Andacht zu Karfreitag, 2. April 2021 von Pfarrerin Ute Brünger

Ein Tag der Schmerzen.
Eine Mutter weint über ihr Kind.
Karfreitag.

Ein Tag der Ruhe.
Es gibt so viel zu bedenken, zu beklagen und zu betrauern.
Karfreitag in Coronazeiten.

Ein Tag mit vielen Fragezeichen.
Kann das Leben wieder gut werden?
Karfreitag mit einer Sehnsucht nach Öffnung und Weite.


An diesem Karfreitag sind wir noch immer in der Lähmung, die das Coronavirus über Stadt, Land und Erdkreis gebracht hat. Grabesstille sollen wir halten, damit die Seuche zum Stillstand kommt. Grabesstille, die wir Menschen nur schwer aushalten. Die Sonne lockt uns doch hinaus, die freien Tage verlocken uns doch dazu, unsere Liebsten zu treffen, zu herzen, zu küssen, als gäbe es da nicht die Gefahr, die jede menschliche Nähe mit sich bringt. Doch wir brauchen die Nähe, die Gemeinschaft, das Miteinander.

Der Evangelist Johannes erzählt davon, wie Jesus noch am Kreuz seine Familienangelegenheiten regelt:
Nahe bei dem Kreuz von Jesus standen seine Mutter und ihre Schwester. Außerdem waren Maria, die Frau von Klopas, und Maria aus Magdala dabei. Jesus sah seine Mutter und neben ihr den Jünger, den er besonders liebte. Da sagte Jesus zu seiner Mutter: »Frau, sieh: Er ist jetzt dein Sohn.« Dann sagte er zu dem Jünger: »Sieh: Sie ist jetzt deine Mutter. «Von dieser Stunde an nahm der Jünger sie bei sich auf.

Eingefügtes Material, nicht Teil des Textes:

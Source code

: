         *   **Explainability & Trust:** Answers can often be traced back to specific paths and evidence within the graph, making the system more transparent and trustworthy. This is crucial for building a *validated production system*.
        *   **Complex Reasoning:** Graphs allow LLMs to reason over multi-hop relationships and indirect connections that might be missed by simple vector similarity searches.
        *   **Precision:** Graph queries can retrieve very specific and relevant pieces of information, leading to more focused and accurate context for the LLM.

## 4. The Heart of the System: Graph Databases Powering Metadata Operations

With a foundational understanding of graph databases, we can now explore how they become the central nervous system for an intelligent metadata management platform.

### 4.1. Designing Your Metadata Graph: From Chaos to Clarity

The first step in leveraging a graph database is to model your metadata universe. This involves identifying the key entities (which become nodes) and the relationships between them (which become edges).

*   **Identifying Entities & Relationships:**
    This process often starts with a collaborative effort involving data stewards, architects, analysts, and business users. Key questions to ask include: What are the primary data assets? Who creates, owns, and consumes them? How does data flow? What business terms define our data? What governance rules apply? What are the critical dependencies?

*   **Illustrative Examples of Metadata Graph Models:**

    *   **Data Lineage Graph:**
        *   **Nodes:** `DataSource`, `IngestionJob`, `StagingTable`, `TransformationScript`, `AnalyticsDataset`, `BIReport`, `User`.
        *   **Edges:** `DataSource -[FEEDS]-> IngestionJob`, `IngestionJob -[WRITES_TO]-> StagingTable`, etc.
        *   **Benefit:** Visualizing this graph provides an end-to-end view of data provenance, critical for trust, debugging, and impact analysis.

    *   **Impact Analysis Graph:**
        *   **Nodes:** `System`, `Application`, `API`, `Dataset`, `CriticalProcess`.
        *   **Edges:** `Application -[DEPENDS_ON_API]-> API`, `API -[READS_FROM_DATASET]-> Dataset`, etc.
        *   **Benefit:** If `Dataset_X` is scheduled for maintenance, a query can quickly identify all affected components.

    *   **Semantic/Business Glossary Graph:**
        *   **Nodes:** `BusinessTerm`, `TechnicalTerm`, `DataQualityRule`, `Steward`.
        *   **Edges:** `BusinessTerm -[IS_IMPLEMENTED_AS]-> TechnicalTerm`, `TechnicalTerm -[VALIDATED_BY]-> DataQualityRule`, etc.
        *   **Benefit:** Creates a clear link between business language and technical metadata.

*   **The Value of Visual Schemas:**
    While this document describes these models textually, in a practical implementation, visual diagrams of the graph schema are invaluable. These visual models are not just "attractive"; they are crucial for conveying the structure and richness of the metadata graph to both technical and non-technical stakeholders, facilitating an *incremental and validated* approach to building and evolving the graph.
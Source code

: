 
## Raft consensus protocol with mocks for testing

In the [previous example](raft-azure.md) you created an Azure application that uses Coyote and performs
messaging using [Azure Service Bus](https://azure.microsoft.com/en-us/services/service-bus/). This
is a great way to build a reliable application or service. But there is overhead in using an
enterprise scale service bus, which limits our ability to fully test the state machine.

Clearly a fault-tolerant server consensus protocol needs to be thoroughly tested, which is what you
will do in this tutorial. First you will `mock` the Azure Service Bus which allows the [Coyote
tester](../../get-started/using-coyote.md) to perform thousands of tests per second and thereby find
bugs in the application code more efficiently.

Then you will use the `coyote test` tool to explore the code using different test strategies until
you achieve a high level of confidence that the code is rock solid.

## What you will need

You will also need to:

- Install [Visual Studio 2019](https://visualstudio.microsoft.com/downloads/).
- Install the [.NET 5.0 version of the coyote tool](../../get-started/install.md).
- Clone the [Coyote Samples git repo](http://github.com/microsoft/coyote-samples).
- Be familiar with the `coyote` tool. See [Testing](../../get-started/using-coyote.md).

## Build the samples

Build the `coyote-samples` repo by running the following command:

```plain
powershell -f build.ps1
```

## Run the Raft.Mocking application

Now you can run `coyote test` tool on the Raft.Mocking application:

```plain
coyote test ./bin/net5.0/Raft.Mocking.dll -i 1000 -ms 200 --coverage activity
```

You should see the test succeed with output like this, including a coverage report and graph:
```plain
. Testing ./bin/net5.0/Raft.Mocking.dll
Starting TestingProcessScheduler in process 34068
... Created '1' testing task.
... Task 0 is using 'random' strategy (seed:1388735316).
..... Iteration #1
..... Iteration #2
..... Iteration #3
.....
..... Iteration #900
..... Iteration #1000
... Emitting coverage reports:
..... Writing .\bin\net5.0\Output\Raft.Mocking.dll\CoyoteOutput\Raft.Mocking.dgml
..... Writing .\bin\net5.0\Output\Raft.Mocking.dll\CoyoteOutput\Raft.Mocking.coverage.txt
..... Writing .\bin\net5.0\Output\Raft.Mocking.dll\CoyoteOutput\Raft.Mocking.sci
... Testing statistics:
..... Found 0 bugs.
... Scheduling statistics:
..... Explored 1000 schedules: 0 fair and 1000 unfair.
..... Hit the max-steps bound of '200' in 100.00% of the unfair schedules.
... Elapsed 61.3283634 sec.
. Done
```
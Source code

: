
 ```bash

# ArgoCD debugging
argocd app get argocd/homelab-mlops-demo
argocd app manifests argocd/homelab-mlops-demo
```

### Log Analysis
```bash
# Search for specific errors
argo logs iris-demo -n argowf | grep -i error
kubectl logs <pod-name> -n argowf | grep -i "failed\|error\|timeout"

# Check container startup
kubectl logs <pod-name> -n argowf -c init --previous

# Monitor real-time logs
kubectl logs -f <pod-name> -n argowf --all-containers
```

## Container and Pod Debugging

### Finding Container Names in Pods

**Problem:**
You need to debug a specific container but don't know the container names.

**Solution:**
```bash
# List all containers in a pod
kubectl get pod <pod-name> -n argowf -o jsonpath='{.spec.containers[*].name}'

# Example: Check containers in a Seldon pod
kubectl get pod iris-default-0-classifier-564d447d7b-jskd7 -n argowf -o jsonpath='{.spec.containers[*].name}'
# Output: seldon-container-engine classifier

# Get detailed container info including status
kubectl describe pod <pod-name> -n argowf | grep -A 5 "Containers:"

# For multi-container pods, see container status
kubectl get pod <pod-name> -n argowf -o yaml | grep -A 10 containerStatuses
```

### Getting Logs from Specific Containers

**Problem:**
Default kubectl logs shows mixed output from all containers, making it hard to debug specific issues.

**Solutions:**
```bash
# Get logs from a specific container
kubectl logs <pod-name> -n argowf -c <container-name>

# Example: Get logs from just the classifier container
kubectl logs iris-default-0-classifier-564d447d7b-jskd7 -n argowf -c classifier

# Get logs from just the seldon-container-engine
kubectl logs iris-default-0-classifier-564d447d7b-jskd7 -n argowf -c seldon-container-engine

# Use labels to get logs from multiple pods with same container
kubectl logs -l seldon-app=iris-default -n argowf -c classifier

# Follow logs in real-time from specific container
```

Die Geschichte rührt mein Herz. Sie erzählt von Abschied und Schmerz, aber auch von Liebe und Fürsorge, die in der größten Krise neu erwachen.
Dass wir nicht verloren gehen in dieser langen Zeit des Verzichtens, das wünsche ich uns für diese Tage und Wochen. Dass wir aus den Geschichten von Karfreitag und Ostern neuen Mut und neue Kraft schöpfen, darum lasst uns beten.

Segen für den Karfreitag:
Seid gesegnet, bleibt behütet.
Gottes freundlicher Blick ermutige euch.
Gottes liebevolles Herz schenke euch Wärme.
Gottes Schöpferkraft mache euch stark und frei.
Gott Vater, Sohn und Geist leite euch im Frieden zum Frieden. Amen.